Source texts of formatted documents

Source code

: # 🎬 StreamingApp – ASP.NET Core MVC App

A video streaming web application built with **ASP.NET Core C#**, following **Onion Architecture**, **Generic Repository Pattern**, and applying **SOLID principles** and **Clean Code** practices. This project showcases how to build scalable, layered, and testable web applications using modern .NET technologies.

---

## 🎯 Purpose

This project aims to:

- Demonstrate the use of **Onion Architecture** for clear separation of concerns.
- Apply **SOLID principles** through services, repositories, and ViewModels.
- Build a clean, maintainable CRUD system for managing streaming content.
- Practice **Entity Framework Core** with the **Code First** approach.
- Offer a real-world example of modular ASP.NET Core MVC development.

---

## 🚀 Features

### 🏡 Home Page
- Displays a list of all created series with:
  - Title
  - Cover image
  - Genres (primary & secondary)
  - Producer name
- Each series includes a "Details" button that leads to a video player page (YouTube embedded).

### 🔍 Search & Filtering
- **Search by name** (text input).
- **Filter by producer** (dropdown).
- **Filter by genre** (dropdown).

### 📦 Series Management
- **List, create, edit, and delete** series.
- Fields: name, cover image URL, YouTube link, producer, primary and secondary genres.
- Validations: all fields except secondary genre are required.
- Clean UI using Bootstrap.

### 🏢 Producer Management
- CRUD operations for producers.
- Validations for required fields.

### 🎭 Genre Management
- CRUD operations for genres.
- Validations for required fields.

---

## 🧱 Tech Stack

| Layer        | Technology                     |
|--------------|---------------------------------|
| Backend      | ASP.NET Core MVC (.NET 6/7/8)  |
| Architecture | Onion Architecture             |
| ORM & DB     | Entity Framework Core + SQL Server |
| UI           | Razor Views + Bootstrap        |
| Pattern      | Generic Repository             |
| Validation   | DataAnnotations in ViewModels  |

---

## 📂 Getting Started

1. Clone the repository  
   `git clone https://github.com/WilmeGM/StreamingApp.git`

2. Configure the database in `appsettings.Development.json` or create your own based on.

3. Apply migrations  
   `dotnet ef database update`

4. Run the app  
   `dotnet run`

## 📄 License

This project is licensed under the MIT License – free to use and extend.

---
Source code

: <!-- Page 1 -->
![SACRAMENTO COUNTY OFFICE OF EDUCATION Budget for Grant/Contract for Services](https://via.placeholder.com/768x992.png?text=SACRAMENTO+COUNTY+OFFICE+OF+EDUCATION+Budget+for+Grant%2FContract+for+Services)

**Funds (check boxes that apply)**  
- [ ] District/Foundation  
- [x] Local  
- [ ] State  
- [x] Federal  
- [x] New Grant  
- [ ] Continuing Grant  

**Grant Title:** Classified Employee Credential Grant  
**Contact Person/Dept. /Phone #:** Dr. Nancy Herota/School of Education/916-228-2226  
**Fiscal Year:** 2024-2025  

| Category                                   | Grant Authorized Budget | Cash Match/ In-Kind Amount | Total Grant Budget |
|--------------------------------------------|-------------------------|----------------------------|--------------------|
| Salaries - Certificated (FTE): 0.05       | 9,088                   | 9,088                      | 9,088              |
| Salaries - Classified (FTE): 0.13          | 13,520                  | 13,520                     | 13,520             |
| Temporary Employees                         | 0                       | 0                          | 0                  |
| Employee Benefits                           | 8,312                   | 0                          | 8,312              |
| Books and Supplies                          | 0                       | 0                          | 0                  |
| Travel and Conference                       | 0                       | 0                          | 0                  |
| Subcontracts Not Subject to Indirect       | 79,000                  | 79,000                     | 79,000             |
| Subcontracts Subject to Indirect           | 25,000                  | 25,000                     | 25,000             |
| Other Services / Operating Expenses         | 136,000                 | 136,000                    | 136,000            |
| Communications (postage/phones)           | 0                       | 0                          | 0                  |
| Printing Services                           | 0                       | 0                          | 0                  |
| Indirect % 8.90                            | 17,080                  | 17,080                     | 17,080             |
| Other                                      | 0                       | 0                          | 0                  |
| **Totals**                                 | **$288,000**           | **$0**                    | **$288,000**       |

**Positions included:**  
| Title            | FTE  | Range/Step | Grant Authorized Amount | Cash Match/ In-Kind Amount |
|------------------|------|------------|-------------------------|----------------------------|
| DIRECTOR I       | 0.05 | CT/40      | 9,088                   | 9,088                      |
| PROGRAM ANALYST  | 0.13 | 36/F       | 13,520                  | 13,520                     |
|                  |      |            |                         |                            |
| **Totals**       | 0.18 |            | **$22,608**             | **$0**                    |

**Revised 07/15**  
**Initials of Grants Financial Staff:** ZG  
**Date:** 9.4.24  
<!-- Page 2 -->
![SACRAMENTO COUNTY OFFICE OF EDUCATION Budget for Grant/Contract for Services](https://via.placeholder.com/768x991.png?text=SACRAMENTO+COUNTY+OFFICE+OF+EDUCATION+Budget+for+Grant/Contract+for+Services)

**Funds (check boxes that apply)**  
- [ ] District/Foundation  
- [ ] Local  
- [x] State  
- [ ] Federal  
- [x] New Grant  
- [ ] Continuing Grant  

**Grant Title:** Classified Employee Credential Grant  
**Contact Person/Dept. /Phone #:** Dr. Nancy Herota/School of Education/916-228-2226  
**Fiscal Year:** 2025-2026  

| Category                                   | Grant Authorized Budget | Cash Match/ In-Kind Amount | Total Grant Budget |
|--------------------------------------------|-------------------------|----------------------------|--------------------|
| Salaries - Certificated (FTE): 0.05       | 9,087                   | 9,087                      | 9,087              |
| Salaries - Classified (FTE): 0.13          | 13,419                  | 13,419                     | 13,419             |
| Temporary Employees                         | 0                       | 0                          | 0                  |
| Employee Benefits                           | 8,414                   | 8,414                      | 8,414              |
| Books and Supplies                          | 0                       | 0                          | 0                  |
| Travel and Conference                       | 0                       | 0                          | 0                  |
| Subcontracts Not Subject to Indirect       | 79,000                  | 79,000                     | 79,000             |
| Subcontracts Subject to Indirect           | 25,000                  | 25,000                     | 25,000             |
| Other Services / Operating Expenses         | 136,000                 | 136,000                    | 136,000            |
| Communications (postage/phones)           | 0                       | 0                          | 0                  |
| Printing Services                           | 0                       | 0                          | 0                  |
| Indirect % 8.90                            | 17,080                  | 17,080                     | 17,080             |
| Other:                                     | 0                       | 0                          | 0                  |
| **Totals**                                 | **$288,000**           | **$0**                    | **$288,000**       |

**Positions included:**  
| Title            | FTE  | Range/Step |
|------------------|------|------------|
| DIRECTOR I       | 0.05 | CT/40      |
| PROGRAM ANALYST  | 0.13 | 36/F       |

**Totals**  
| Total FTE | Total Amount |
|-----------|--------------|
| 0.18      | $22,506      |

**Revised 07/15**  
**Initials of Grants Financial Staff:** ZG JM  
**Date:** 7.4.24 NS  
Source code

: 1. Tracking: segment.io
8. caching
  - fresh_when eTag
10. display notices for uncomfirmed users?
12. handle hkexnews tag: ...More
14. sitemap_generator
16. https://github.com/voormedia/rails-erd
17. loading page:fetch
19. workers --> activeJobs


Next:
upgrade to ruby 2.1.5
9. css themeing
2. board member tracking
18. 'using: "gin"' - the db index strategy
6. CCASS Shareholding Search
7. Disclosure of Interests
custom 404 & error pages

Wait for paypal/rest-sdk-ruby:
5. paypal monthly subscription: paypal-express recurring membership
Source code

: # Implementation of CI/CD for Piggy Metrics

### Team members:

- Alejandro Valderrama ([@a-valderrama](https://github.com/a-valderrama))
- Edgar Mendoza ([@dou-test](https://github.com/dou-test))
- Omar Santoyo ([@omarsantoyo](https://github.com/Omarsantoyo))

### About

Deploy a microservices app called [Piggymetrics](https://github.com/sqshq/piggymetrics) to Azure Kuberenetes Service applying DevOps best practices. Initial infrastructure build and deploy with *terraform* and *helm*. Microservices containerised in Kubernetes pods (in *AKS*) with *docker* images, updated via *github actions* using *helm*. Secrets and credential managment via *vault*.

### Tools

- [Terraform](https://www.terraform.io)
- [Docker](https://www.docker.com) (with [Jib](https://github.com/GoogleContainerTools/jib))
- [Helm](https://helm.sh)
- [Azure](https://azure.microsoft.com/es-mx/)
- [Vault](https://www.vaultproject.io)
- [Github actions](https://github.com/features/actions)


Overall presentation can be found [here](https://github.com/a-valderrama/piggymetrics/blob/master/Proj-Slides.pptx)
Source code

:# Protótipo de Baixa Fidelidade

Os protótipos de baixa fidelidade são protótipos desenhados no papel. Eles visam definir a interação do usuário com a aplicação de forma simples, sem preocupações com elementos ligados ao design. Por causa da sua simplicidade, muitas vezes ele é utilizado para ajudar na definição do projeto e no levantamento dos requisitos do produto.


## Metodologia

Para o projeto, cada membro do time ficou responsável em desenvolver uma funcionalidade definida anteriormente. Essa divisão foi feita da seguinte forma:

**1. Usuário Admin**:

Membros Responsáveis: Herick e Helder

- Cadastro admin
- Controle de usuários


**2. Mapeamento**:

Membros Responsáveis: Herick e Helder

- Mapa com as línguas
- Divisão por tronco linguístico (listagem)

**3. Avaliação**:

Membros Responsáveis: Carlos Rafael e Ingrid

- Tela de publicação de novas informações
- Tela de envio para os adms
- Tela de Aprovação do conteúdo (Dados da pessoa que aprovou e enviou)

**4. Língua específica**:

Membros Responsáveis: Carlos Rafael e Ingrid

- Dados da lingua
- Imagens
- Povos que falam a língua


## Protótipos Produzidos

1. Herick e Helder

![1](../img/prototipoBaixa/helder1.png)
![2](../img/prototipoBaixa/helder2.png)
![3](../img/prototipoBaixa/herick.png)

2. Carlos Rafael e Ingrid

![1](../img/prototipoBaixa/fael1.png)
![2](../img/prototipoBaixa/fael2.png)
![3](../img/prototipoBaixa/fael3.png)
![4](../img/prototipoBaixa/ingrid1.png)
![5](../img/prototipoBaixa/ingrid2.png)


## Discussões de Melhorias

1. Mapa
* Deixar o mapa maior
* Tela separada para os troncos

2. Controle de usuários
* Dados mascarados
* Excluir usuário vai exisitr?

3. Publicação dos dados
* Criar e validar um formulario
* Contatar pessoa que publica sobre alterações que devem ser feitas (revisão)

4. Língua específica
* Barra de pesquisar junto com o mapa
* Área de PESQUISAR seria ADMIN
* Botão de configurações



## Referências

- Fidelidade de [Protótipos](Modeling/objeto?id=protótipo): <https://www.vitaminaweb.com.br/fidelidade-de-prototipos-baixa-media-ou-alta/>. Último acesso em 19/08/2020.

**WHAT YOU NEED TO DO:** An exact copy of the data is needed, running from its first line through the line that holds "- Producer name", and nothing beyond that.

**YOUR SOLUTION:**
Source code

: # 🎬 StreamingApp – ASP.NET Core MVC App

A video streaming web application built with **ASP.NET Core C#**, following **Onion Architecture**, **Generic Repository Pattern**, and applying **SOLID principles** and **Clean Code** practices. This project showcases how to build scalable, layered, and testable web applications using modern .NET technologies.

---

## 🎯 Purpose

This project aims to:

- Demonstrate the use of **Onion Architecture** for clear separation of concerns.
- Apply **SOLID principles** through services, repositories, and ViewModels.
- Build a clean, maintainable CRUD system for managing streaming content.
- Practice **Entity Framework Core** with the **Code First** approach.
- Offer a real-world example of modular ASP.NET Core MVC development.

---

## 🚀 Features

### 🏡 Home Page
- Displays a list of all created series with:
  - Title
  - Cover image
  - Genres (primary & secondary)
  - Producer name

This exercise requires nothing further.